What the Braves definitely didn't learn from 2024 after sideways 2025 season

Injuries happen. Repeat patterns shouldn’t. The Braves learned the hard way that optimism isn’t depth.
Arizona Diamondbacks v Atlanta Braves
Arizona Diamondbacks v Atlanta Braves | Matthew Grimes Jr./Atlanta Braves/GettyImages

The Atlanta Braves didn’t just have a bad year; they had a familiar one. The 2025 season felt like a rerun with worse lighting, same soft spots, the same gambles on health and depth, and an even more stunned look by August. The injuries piled up and the offense stalled. For a club that still boasts one of baseball’s splashiest cores, Atlanta’s biggest failing wasn’t one catastrophic decision; it was the quiet, compounding choice to trust that star power could paper over structural cracks a second straight season.

That bet aged quickly. The front office talked continuity and confidence while the schedule demanded contingency and coverage. Instead of overcorrecting after 2024’s warning shots, the Braves tried to thread the needle again: patch the outfield on the fly, hope the veteran bats clicked back into place, and cross their fingers that a high-variance rotation would simply hold. What followed was a season-long scavenger hunt for answers, too often finding “almost” and “if healthy” where they needed certainty.

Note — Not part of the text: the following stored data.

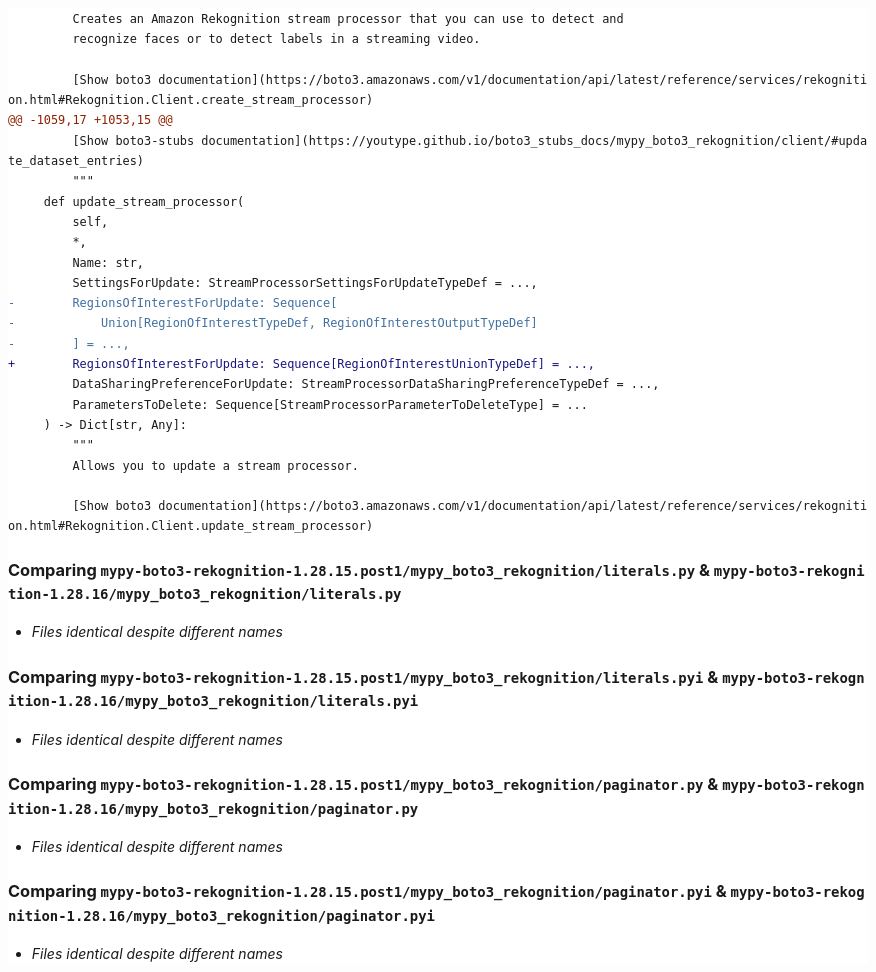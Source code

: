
 ```diff
         Creates an Amazon Rekognition stream processor that you can use to detect and
         recognize faces or to detect labels in a streaming video.
 
         [Show boto3 documentation](https://boto3.amazonaws.com/v1/documentation/api/latest/reference/services/rekognition.html#Rekognition.Client.create_stream_processor)
@@ -1059,17 +1053,15 @@
         [Show boto3-stubs documentation](https://youtype.github.io/boto3_stubs_docs/mypy_boto3_rekognition/client/#update_dataset_entries)
         """
     def update_stream_processor(
         self,
         *,
         Name: str,
         SettingsForUpdate: StreamProcessorSettingsForUpdateTypeDef = ...,
-        RegionsOfInterestForUpdate: Sequence[
-            Union[RegionOfInterestTypeDef, RegionOfInterestOutputTypeDef]
-        ] = ...,
+        RegionsOfInterestForUpdate: Sequence[RegionOfInterestUnionTypeDef] = ...,
         DataSharingPreferenceForUpdate: StreamProcessorDataSharingPreferenceTypeDef = ...,
         ParametersToDelete: Sequence[StreamProcessorParameterToDeleteType] = ...
     ) -> Dict[str, Any]:
         """
         Allows you to update a stream processor.
 
         [Show boto3 documentation](https://boto3.amazonaws.com/v1/documentation/api/latest/reference/services/rekognition.html#Rekognition.Client.update_stream_processor)
```

### Comparing `mypy-boto3-rekognition-1.28.15.post1/mypy_boto3_rekognition/literals.py` & `mypy-boto3-rekognition-1.28.16/mypy_boto3_rekognition/literals.py`

 * *Files identical despite different names*

### Comparing `mypy-boto3-rekognition-1.28.15.post1/mypy_boto3_rekognition/literals.pyi` & `mypy-boto3-rekognition-1.28.16/mypy_boto3_rekognition/literals.pyi`

 * *Files identical despite different names*

### Comparing `mypy-boto3-rekognition-1.28.15.post1/mypy_boto3_rekognition/paginator.py` & `mypy-boto3-rekognition-1.28.16/mypy_boto3_rekognition/paginator.py`

 * *Files identical despite different names*

### Comparing `mypy-boto3-rekognition-1.28.15.post1/mypy_boto3_rekognition/paginator.pyi` & `mypy-boto3-rekognition-1.28.16/mypy_boto3_rekognition/paginator.pyi`

 * *Files identical despite different names*

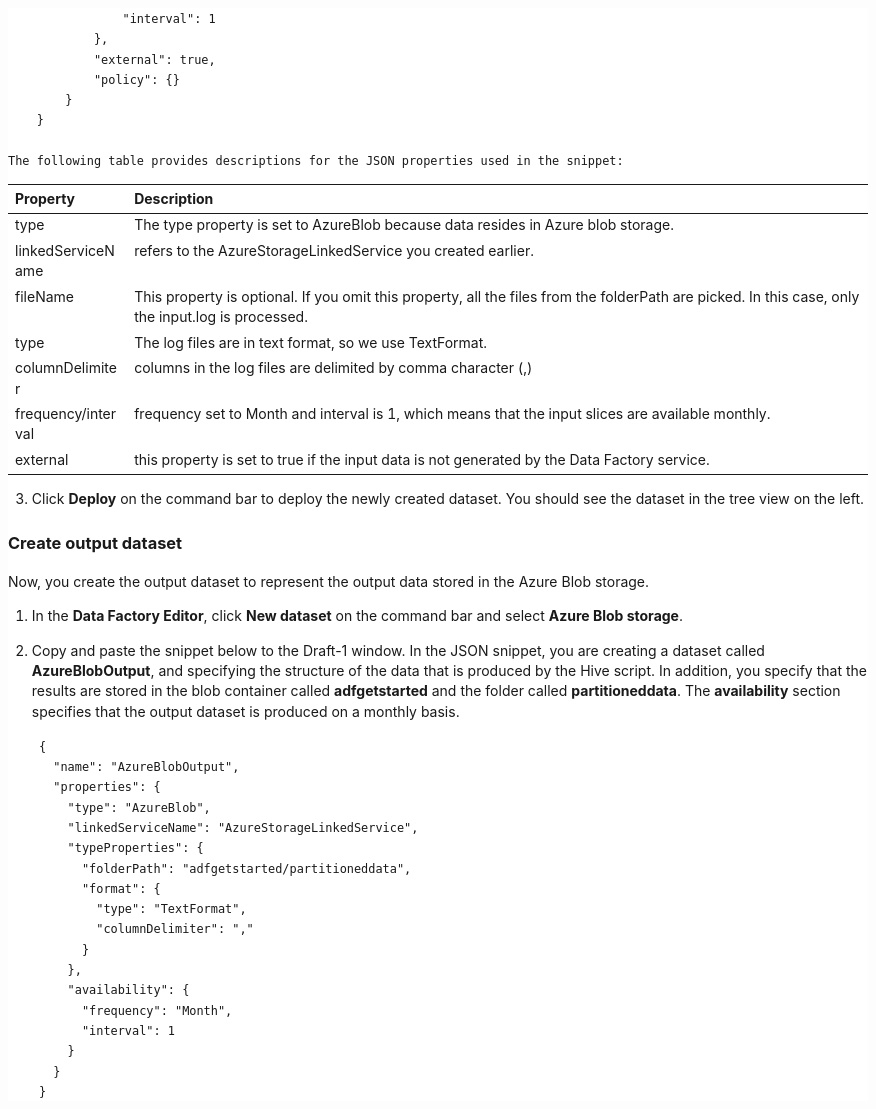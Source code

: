                     "interval": 1
                },
                "external": true,
                "policy": {}
            }
        } 
   
    The following table provides descriptions for the JSON properties used in the snippet:
   
   | Property | Description |
   |:--- |:--- |
   | type |The type property is set to AzureBlob because data resides in Azure blob storage. |
   | linkedServiceName |refers to the AzureStorageLinkedService you created earlier. |
   | fileName |This property is optional. If you omit this property, all the files from the folderPath are picked. In this case, only the input.log is processed. |
   | type |The log files are in text format, so we use TextFormat. |
   | columnDelimiter |columns in the log files are delimited by comma character (,) |
   | frequency/interval |frequency set to Month and interval is 1, which means that the input slices are available monthly. |
   | external |this property is set to true if the input data is not generated by the Data Factory service. |
3. Click **Deploy** on the command bar to deploy the newly created dataset. You should see the dataset in the tree view on the left. 

### Create output dataset
Now, you create the output dataset to represent the output data stored in the Azure Blob storage. 

1. In the **Data Factory Editor**, click **New dataset** on the command bar and select **Azure Blob storage**.  
2. Copy and paste the snippet below to the Draft-1 window. In the JSON snippet, you are creating a dataset called **AzureBlobOutput**, and specifying the structure of the data that is produced by the Hive script. In addition, you specify that the results are stored in the blob container called **adfgetstarted** and the folder called **partitioneddata**. The **availability** section specifies that the output dataset is produced on a monthly basis.
   
        {
          "name": "AzureBlobOutput",
          "properties": {
            "type": "AzureBlob",
            "linkedServiceName": "AzureStorageLinkedService",
            "typeProperties": {
              "folderPath": "adfgetstarted/partitioneddata",
              "format": {
                "type": "TextFormat",
                "columnDelimiter": ","
              }
            },
            "availability": {
              "frequency": "Month",
              "interval": 1
            }
          }
        }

How the Braves let 2024’s warnings become 2025’s reality

Depth was the headline failure. The outfield turned into a revolving door of auditions that never stuck, an echo of the previous year’s carousel. Atlanta eventually circled back to Ronald Acuña Jr. as the one reliable pillar and leaned hard on Jurickson Profar after his suspension, but the road to that configuration was littered with underperforming fits and short-lived fixes, and even Acuña battled his own injury issues. When the music stopped, they were still a chair short.

The lineup regression hit where it hurt. Michael Harris II and Ozzie Albies were inconsistent, Marcell Ozuna sank into a slump deep enough to get benched, and Austin Riley’s second straight injury-marred campaign, one that still somehowearned him a Silver Slugger nomination, removed a middle-of-the-order counterpunch just as the pitching staff began to wobble. A talented core is the starting point, not the safety net; the Braves treated it like both.

On the mound, “unlucky” became “unprepared.” Yes, the sequence of injuries was brutal, no team expects all five Opening Day starters to find the 60-day IL. But the point of learning from 2024 was to build a margin for that very kind of storm. Atlanta instead gambled that a rotation with known red flags would stay upright over six months, and when it didn’t, there wasn’t enough support to keep the season from unraveling.

Even the contingency plan frayed before Opening Day. A key depth add, Jeff Hoffman, never materialized after a failed physical, and the bullpen, an early-season problem in 2024, once again cost them winnable games before the weather warmed. Relievers will always be volatile, but doubling down on volatility without stacking redundant options is a choice. The Braves made it twice.

None of this was unforeseeable. As ESPN’s David Schoenfield laid out, replacing the departed Max Fried and Charlie Morton meant 59 starts and nearly 340 innings vanished on Day 1. Layer in that Reynaldo López ended 2024 with arm issues, Chris Sale’s recent health history, Spencer Strider returning from a major injury, and youngsters like Spencer Schwellenbach and AJ Holmes facing first full-season workloads. Atlanta believed it had enough insulation with Bryce Elder and AJ Smith-Shawver. In retrospect, that was optimism dressed as depth.

The pattern extended to organizational priorities. The Braves banked on internal solutions and brand-name stars rediscovering peak form, rather than flooding the roster with boring-but-bankable innings and league-average bats to smooth out the valleys. When those stars wavered, there wasn’t a second wave to hold the line. That’s not necessarily bad luck, it’s more about roster philosophy.

Where does that leave them? With a clear mandate: stop chasing best-case scenarios. Take the Milwaukee Brewers blueprint and stockpile durable 140-inning starters even if they lack sizzle. Convert them to bridge arms if you have a fully healthy rotation.

Add two outfielders whose median outcome is competence, not a free-swinging lefty who can’t tell the difference between a wall-ball double and a sure-thing home run (looking at you, Mr. Kelenic). 

Fortify the middle-relief lane so close games stop bleeding in the sixth. Most of all, treat “depth” as a daily habit instead of a press-conference slogan. The Braves don’t need to reinvent their identity; they just need to insulate it.